# New excentric needed



## Ohm (Dec 14, 2009)

I have a Burley Rock'n Roll that is in a very nice condition since it's seen little use. I am rebuilding it for the third time. 

I need an excentric with the following dimensions:
O.D. 47mm
Length 76mm (73mm should be best of course as I don't have to shorten it)

Do anybody know about where I could get such an excentric? I could live without the excentric function as the chain could be tightened in other ways. If I can't buy the piece I will have to do it myself (my father) but the taps are very expensive. Eventually can we make the threads by machining. It should of course be much easier to buy it ready or half ready made.

About the bike:
Last rebuild was made with homemade split axle with tree chainrings on rear crank set. The inner was used for a right side sync setup and the rest for the rear chain.

New rebuild uses two old DA crank sets, right side sync, Wide cassette, no front derallieur, X-9 in the rear and a few NOS pieces I had lying. I have two unused sets of the latest Chorus alu model but I dont like to buy new bottom brackets right now.

Some pics:
















old rebuild with split axle and an attempt to make our own excentric (tap didn't work). The axle twisted after a week of touring the same day as we should go home. 









new X-9 shifter









new old headset









sync on the outside. The rings are now wearing on the unused side of the teeth. 
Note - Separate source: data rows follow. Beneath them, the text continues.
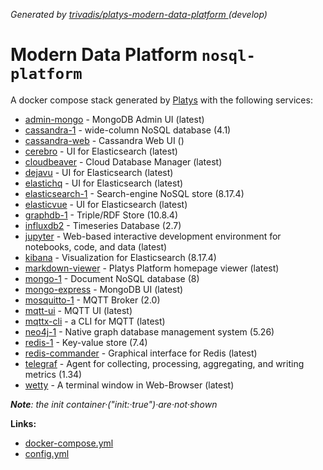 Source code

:_Generated by [ trivadis/platys-modern-data-platform ](https://github.com/TrivadisPF/platys-modern-data-platform) (develop)_

# Modern Data Platform `nosql-platform` 
A docker compose stack generated by [Platys](https://github.com/TrivadisPF/platys) with the following services:


  * [admin-mongo](https://github.com/TrivadisPF/platys-modern-data-platform/tree/master/documentation/services/admin-mongo.md) -  MongoDB Admin UI (latest)
  * [cassandra-1](https://github.com/TrivadisPF/platys-modern-data-platform/tree/master/documentation/services/cassandra.md) -  wide-column NoSQL database (4.1)
  * [cassandra-web](https://github.com/TrivadisPF/platys-modern-data-platform/tree/master/documentation/services/cassandra-web.md) -  Cassandra Web UI ()
  * [cerebro](https://github.com/TrivadisPF/platys-modern-data-platform/tree/master/documentation/services/cerbero.md) -  UI for Elasticsearch (latest)
  * [cloudbeaver](https://github.com/TrivadisPF/platys-modern-data-platform/tree/master/documentation/services/cloudbeaver.md) -  Cloud Database Manager (latest)
  * [dejavu](https://github.com/TrivadisPF/platys-modern-data-platform/tree/master/documentation/services/dejavu.md) -  UI for Elasticsearch (latest)
  * [elastichq](https://github.com/TrivadisPF/platys-modern-data-platform/tree/master/documentation/services/elastichq.md) -  UI for Elasticsearch (latest)
  * [elasticsearch-1](https://github.com/TrivadisPF/platys-modern-data-platform/tree/master/documentation/services/elasticsearch.md) -  Search-engine NoSQL store (8.17.4)
  * [elasticvue](https://github.com/TrivadisPF/platys-modern-data-platform/tree/master/documentation/services/elasticvue.md) -  UI for Elasticsearch (latest)
  * [graphdb-1](https://github.com/TrivadisPF/platys-modern-data-platform/tree/master/documentation/services/graphdb.md) -  Triple/RDF Store (10.8.4)
  * [influxdb2](https://github.com/TrivadisPF/platys-modern-data-platform/tree/master/documentation/services/influxdb2.md) -  Timeseries Database (2.7)
  * [jupyter](https://github.com/TrivadisPF/platys-modern-data-platform/tree/master/documentation/services/jupyter.md) -  Web-based interactive development environment for notebooks, code, and data (latest)
  * [kibana](https://github.com/TrivadisPF/platys-modern-data-platform/tree/master/documentation/services/kibana.md) -  Visualization for Elasticsearch (8.17.4)
  * [markdown-viewer](https://github.com/TrivadisPF/platys-modern-data-platform/tree/master/documentation/services/markdown-viewer.md) -  Platys Platform homepage viewer (latest)
  * [mongo-1](https://github.com/TrivadisPF/platys-modern-data-platform/tree/master/documentation/services/mongodb.md) -  Document NoSQL database (8)
  * [mongo-express](https://github.com/TrivadisPF/platys-modern-data-platform/tree/master/documentation/services/mongo-express.md) -  MongoDB UI (latest)
  * [mosquitto-1](https://github.com/TrivadisPF/platys-modern-data-platform/tree/master/documentation/services/mosquitto.md) -  MQTT Broker (2.0)
  * [mqtt-ui](https://github.com/TrivadisPF/platys-modern-data-platform/tree/master/documentation/services/hivemq-ui.md) -  MQTT UI (latest)
  * [mqttx-cli](https://github.com/TrivadisPF/platys-modern-data-platform/tree/master/documentation/services/mqttx.md) -  a CLI for MQTT (latest)
  * [neo4j-1](https://github.com/TrivadisPF/platys-modern-data-platform/tree/master/documentation/services/neo4j.md) -  Native graph database management system (5.26)
  * [redis-1](https://github.com/TrivadisPF/platys-modern-data-platform/tree/master/documentation/services/redis.md) -  Key-value store (7.4)
  * [redis-commander](https://github.com/TrivadisPF/platys-modern-data-platform/tree/master/documentation/services/redis-commander.md) -  Graphical interface for Redis (latest)
  * [telegraf](https://github.com/TrivadisPF/platys-modern-data-platform/tree/master/documentation/services/telegraf.md) -  Agent for collecting, processing, aggregating, and writing metrics (1.34)
  * [wetty](https://github.com/TrivadisPF/platys-modern-data-platform/tree/master/documentation/services/wetty.md) -  A terminal window in Web-Browser (latest)

_**Note**: the init container·("init:·true")·are·not·shown_

**Links:**

 * [docker-compose.yml](./docker-compose.yml)
 * [config.yml](./config.yml)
tight as hell as I adjusted the new massive 140mm axle in order to minimize dish. XT-hubs is used front and rear. It's very little dish when looked upon from behind.


----------



## Eddywanabe (Feb 23, 2005)

Have you checked with Tandems East or Tandems Ltd? They both have a good selection of misc. parts. :thumbsup:


----------



## Ohm (Dec 14, 2009)

Thanks for that tip!


----------